I would propose a different kind of transformation, though, that retains a little bit of more information.

What you basically have in your survey is a human (/ are a bunch of humans) trying to predict a ground truth (= "seen before" / "not seen before") that is known only to you and you alone. For all those predictions those humans have offered a self-reported confidence level (ranging from "sure" [1,9] to "not so sure" [4,6]).

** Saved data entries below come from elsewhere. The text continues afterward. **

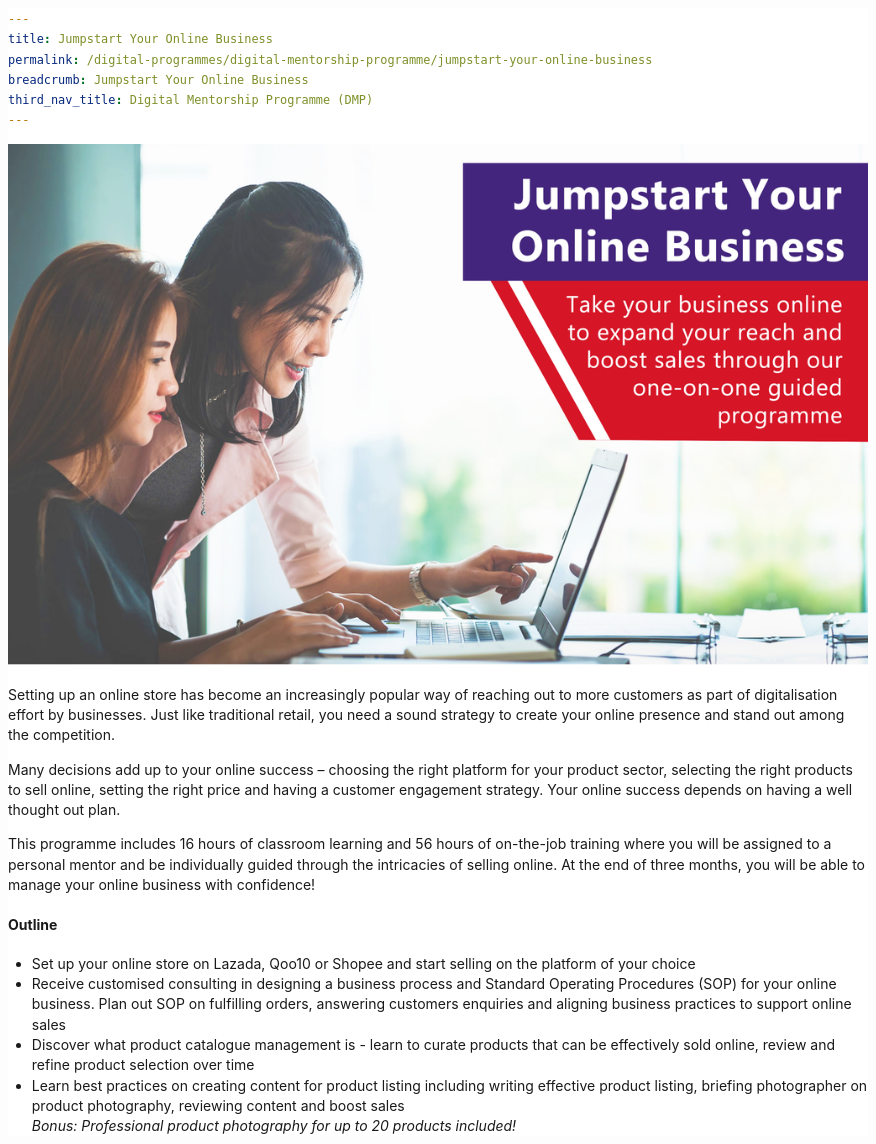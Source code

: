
 ```yaml
---
title: Jumpstart Your Online Business
permalink: /digital-programmes/digital-mentorship-programme/jumpstart-your-online-business
breadcrumb: Jumpstart Your Online Business
third_nav_title: Digital Mentorship Programme (DMP)
---
```

<img src="/images/images-2021/DigitalProgrammes-DMP-Jumpstart.png" style="width:100%;">

<p>Setting up an online store has become an increasingly popular way of reaching out to more customers as part of digitalisation effort by businesses. Just like 
traditional retail, you need a sound strategy to create your online presence and stand out among the competition.</p>

<p>Many decisions add up to your online success – choosing the right platform for your product sector, selecting the right products to sell online, setting the right 
price and having a customer engagement strategy. Your online success depends on having a well thought out plan.</p>

<p>This programme includes 16 hours of classroom learning and 56 hours of on-the-job training where you will be assigned to a personal mentor and be individually guided
through the intricacies of selling online. At the end of three months, you will be able to manage your online business with confidence!</p>

<h4>Outline</h4>
<ul>
<li>Set up your online store on Lazada, Qoo10 or Shopee and start selling on the platform of your choice</li>
<li>Receive customised consulting in designing a business process and Standard Operating Procedures (SOP) for your online business. Plan out SOP on fulfilling orders, 
answering customers enquiries and aligning business practices to support online sales</li>
<li>Discover what product catalogue management is - learn to curate products that can be effectively sold online, review and refine product selection over time</li>
<li>Learn best practices on creating content for product listing including writing effective product listing, briefing photographer on product photography, reviewing 
content and boost sales</li>
<i>Bonus: Professional product photography for up to 20 products included!</i>
</ul>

I'm heavily into machine learning projects right now (and since if you show a problem to an apple tree it would always propose "apples, of course!" as the solution) I immediately thought of a confusion matrix with a variable confidence level as a possible approach.

How would that work?

  1. Transformation / Feature Engineering
  2. Building the Confusion Matrix
  3. Scoring the Test

1. Transformation / Feature Engineering

Assumptions:

  • We could assume that answers with a Likert Scale value from 1 to 4 predict a "0" and answers with a value from 6 to 9 predict a "1".
  • We could also assume that there are the following confidence levels:
    • 4 and 6 — 25% confidence (not so sure)
    • 3 and 7 — 50% confidence (a bit sure)
    • 2 and 8 — 75% confidence (moderately sure)
    • 1 and 9 — 100% confidence (sure)
  • We could also assume that an answer with a value of 5 can be treated as "N/A", as the participant was not sure at all about their answer.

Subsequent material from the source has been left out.